_Goal of the exercise_
Would you reproduce all of the entries below, character for character?

[Stored data]

----------------------------------------

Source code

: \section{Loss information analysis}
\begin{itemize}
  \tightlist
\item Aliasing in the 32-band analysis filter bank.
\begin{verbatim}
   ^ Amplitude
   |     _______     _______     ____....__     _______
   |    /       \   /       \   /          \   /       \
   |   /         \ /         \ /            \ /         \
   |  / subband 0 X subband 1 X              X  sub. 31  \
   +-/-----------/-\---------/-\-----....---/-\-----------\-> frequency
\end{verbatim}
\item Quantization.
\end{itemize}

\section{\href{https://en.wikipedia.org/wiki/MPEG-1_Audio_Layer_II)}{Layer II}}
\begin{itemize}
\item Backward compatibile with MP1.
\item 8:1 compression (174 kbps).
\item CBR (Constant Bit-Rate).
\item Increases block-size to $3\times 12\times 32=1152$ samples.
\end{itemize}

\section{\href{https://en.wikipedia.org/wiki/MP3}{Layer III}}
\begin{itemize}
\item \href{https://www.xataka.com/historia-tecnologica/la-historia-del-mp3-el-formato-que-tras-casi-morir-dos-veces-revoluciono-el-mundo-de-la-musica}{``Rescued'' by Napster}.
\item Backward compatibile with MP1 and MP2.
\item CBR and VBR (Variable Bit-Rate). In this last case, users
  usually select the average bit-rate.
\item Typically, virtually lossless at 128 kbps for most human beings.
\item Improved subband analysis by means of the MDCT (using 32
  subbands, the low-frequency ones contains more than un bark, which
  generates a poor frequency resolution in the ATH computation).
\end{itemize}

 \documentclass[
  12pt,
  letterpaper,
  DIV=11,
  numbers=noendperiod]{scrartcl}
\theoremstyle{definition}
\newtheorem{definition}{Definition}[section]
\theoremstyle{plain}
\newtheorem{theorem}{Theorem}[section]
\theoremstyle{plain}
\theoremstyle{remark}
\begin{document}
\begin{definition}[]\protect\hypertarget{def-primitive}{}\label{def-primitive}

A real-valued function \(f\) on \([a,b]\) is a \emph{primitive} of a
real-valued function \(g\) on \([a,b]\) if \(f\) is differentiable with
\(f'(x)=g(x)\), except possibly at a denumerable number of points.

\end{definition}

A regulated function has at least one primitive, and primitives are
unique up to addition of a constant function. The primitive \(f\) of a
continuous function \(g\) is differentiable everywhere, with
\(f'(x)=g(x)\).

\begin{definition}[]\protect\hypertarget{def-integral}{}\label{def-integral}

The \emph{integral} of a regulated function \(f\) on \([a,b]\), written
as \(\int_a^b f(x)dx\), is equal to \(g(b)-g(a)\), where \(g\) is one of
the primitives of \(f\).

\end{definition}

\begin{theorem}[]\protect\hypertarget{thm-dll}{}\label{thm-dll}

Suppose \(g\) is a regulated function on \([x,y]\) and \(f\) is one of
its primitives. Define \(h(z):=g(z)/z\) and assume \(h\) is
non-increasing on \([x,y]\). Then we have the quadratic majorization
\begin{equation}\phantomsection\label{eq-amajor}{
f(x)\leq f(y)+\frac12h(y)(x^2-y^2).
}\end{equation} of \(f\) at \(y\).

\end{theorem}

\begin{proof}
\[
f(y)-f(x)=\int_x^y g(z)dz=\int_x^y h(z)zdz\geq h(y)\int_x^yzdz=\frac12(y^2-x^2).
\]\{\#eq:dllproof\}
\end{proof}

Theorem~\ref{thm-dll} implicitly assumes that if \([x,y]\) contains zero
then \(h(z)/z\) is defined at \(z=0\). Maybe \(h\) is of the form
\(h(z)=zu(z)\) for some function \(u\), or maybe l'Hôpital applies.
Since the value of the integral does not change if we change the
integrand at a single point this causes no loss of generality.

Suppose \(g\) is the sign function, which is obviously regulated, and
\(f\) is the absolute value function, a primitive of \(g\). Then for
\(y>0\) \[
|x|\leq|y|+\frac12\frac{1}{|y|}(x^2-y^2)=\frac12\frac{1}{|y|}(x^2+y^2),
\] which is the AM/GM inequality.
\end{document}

----------------------------------------

_Finished exercise_
Source code

: \section{Loss information analysis}
\begin{itemize}
  \tightlist
\item Aliasing in the 32-band analysis filter bank.
\begin{verbatim}
   ^ Amplitude
   |     _______     _______     ____....__     _______
   |    /       \   /       \   /          \   /       \
   |   /         \ /         \ /            \ /         \
   |  / subband 0 X subband 1 X              X  sub. 31  \
   +-/-----------/-\---------/-\-----....---/-\-----------\-> frequency
\end{verbatim}
\item Quantization.
\end{itemize}

\section{\href{https://en.wikipedia.org/wiki/MPEG-1_Audio_Layer_II)}{Layer II}}
\begin{itemize}
\item Backward compatibile with MP1.
\item 8:1 compression (174 kbps).
\item CBR (Constant Bit-Rate).
\item Increases block-size to $3\times 12\times 32=1152$ samples.
\end{itemize}

\section{\href{https://en.wikipedia.org/wiki/MP3}{Layer III}}
\begin{itemize}
\item \href{https://www.xataka.com/historia-tecnologica/la-historia-del-mp3-el-formato-que-tras-casi-morir-dos-veces-revoluciono-el-mundo-de-la-musica}{``Rescued'' by Napster}.
\item Backward compatibile with MP1 and MP2.
\item CBR and VBR (Variable Bit-Rate). In this last case, users
  usually select the average bit-rate.
\item Typically, virtually lossless at 128 kbps for most human beings.
\item Improved subband analysis by means of the MDCT (using 32
  subbands, the low-frequency ones contains more than un bark, which
  generates a poor frequency resolution in the ATH computation).
\end{itemize}

 \documentclass[
  12pt,
  letterpaper,
  DIV=11,
  numbers=noendperiod]{scrartcl}
\theoremstyle{definition}
\newtheorem{definition}{Definition}[section]
\theoremstyle{plain}
\newtheorem{theorem}{Theorem}[section]
\theoremstyle{plain}
\theoremstyle{remark}
\begin{document}
\begin{definition}[]\protect\hypertarget{def-primitive}{}\label{def-primitive}

A real-valued function \(f\) on \([a,b]\) is a \emph{primitive} of a
real-valued function \(g\) on \([a,b]\) if \(f\) is differentiable with
\(f'(x)=g(x)\), except possibly at a denumerable number of points.

\end{definition}

A regulated function has at least one primitive, and primitives are
unique up to addition of a constant function. The primitive \(f\) of a
continuous function \(g\) is differentiable everywhere, with
\(f'(x)=g(x)\).

\begin{definition}[]\protect\hypertarget{def-integral}{}\label{def-integral}

The \emph{integral} of a regulated function \(f\) on \([a,b]\), written
as \(\int_a^b f(x)dx\), is equal to \(g(b)-g(a)\), where \(g\) is one of
the primitives of \(f\).

\end{definition}

\begin{theorem}[]\protect\hypertarget{thm-dll}{}\label{thm-dll}

Suppose \(g\) is a regulated function on \([x,y]\) and \(f\) is one of
its primitives. Define \(h(z):=g(z)/z\) and assume \(h\) is
non-increasing on \([x,y]\). Then we have the quadratic majorization
\begin{equation}\phantomsection\label{eq-amajor}{
f(x)\leq f(y)+\frac12h(y)(x^2-y^2).
}\end{equation} of \(f\) at \(y\).

\end{theorem}

\begin{proof}
\[
f(y)-f(x)=\int_x^y g(z)dz=\int_x^y h(z)zdz\geq h(y)\int_x^yzdz=\frac12(y^2-x^2).
\]\{\#eq:dllproof\}
\end{proof}

Theorem~\ref{thm-dll} implicitly assumes that if \([x,y]\) contains zero
then \(h(z)/z\) is defined at \(z=0\). Maybe \(h\) is of the form
\(h(z)=zu(z)\) for some function \(u\), or maybe l'Hôpital applies.
Since the value of the integral does not change if we change the
integrand at a single point this causes no loss of generality.

Suppose \(g\) is the sign function, which is obviously regulated, and
\(f\) is the absolute value function, a primitive of \(g\). Then for
\(y>0\) \[
|x|\leq|y|+\frac12\frac{1}{|y|}(x^2-y^2)=\frac12\frac{1}{|y|}(x^2+y^2),
\] which is the AM/GM inequality.
\end{document}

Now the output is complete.